Moves to ban US filmgoers from videotaping films inside cinemas have been stepped up by the movie industry.
Suspected offenders in California and Ohio could be subject to citizen's arrest under the latest steps designed to cut film piracy.
Similar laws exist in Michigan, Wisconsin and Pennsylvania, with penalties of heavy fines or jail.
The Motion Picture Association of America said it had acted to combat piracy costing $3.5bn (£1.97bn) a year.
Police say they will respond to calls from cinemas to assist in making the citizen's arrest, if resources permit
Offenders caught during the latest crackdown in Ohio could face six months in jail and a $1,000 (£560) fine. The penalty in Michigan, by contrast, is up to five years in jail and a $250,000 (£140,000) fine.

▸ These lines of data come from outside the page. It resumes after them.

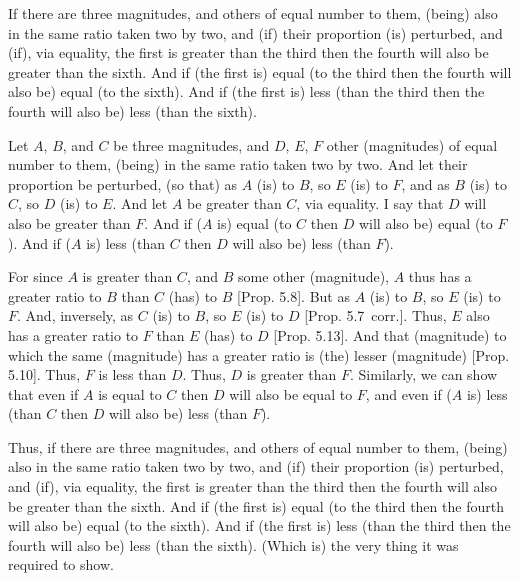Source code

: \begin{Parallel}{}{}
{If there are three magnitudes, and others of equal
 number to them, (being) also in the same ratio taken two by two, and (if)
their proportion (is) perturbed, and (if), via equality,
the first is greater than the third then the fourth will also
be greater than the sixth. And if (the first is) equal (to the third then the
fourth will also be) equal (to the sixth).
And if (the first is) less (than the third then the fourth will also be) less (than
the sixth).

\epsfysize=0.7in
\centerline{}

Let $A$, $B$, and $C$ be three magnitudes, and $D$, $E$, $F$ other (magnitudes)
of equal number to them, (being) in the same ratio taken two by two. And let their proportion be perturbed, (so that) as $A$ (is) to $B$, so $E$ (is) to $F$, and as
$B$ (is) to $C$, so $D$ (is) to $E$. And let $A$  be greater than $C$, via equality. I
say that $D$ will also be greater than $F$.
 And if ($A$ is) equal (to $C$ then $D$ will also be) equal (to $F$). And
if ($A$ is) less (than $C$ then $D$ will also be) less (than $F$).

For since $A$ is greater than $C$, and $B$ some other (magnitude),  $A$ thus
has a greater ratio to $B$ than $C$ (has) to $B$ [Prop. 5.8]. But as $A$ (is) to $B$,
so $E$ (is) to $F$. And, inversely, as $C$ (is) to $B$, so $E$ (is) to $D$ [Prop. 5.7~corr.]. Thus, $E$ also has a greater
ratio to $F$ than $E$ (has) to $D$ [Prop. 5.13]. And that (magnitude) to which the same (magnitude)  has a greater ratio  is (the) lesser (magnitude) [Prop. 5.10].
Thus, $F$ is less than $D$. Thus, $D$ is greater than $F$. Similarly, we can show that
even if $A$ is equal to $C$ then $D$ will also
be equal to $F$, and even if ($A$ is) less (than $C$ then $D$ will also
be) less (than $F$).

Thus, if there are three magnitudes, and others of equal
 number to them, (being) also in the same ratio taken two by two, and (if)
their proportion (is) perturbed, and (if), via equality,
the first is greater than the third then the fourth will also
be greater than the sixth. And if (the first is) equal (to the third then the fourth
will also be) equal (to the sixth).
And if (the first is) less (than the third then the fourth will also be) less (than
the sixth). (Which is) the very thing it was required to show.}
\end{Parallel}


\vspace{7pt}{\footnotesize \noindent$^\dag$ In modern notation, this proposition
reads that if $\alpha:\beta::\epsilon:\zeta$ and $\beta:\gamma::\delta:\epsilon$ then $\alpha\gtreqqless\gamma$ as $\delta\gtreqqless\zeta$.}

The MPAA said it planned to lobby at least 12 more states this year for similar legislation.
"Enforcement is always a last resort, but we hope this will be a deterrent," said Vans Stevenson, MPAA senior vice-president.
Critics say the movie industry should be more concerned about illegally copying of films by its own employees.
A recent study by researchers AT&T Labs found that three-quarters of films leaked on the internet came from Hollywood insiders or cinema staff taping films from projection booths.
David Joyce, media analyst with New York-based Guzman & Co, said: "That kind of digital piracy is much more of a threat than someone sneaking in with a video camera."
The MPAA has moved to stop sending preview tapes and DVDs to Oscar judges, although it insists that most pirated films are made from camcorders.
The Electronic Frontier Foundation, a US campaign group, said state laws often ignored traditional "fair use" copying of small portions of films for personal or educational use.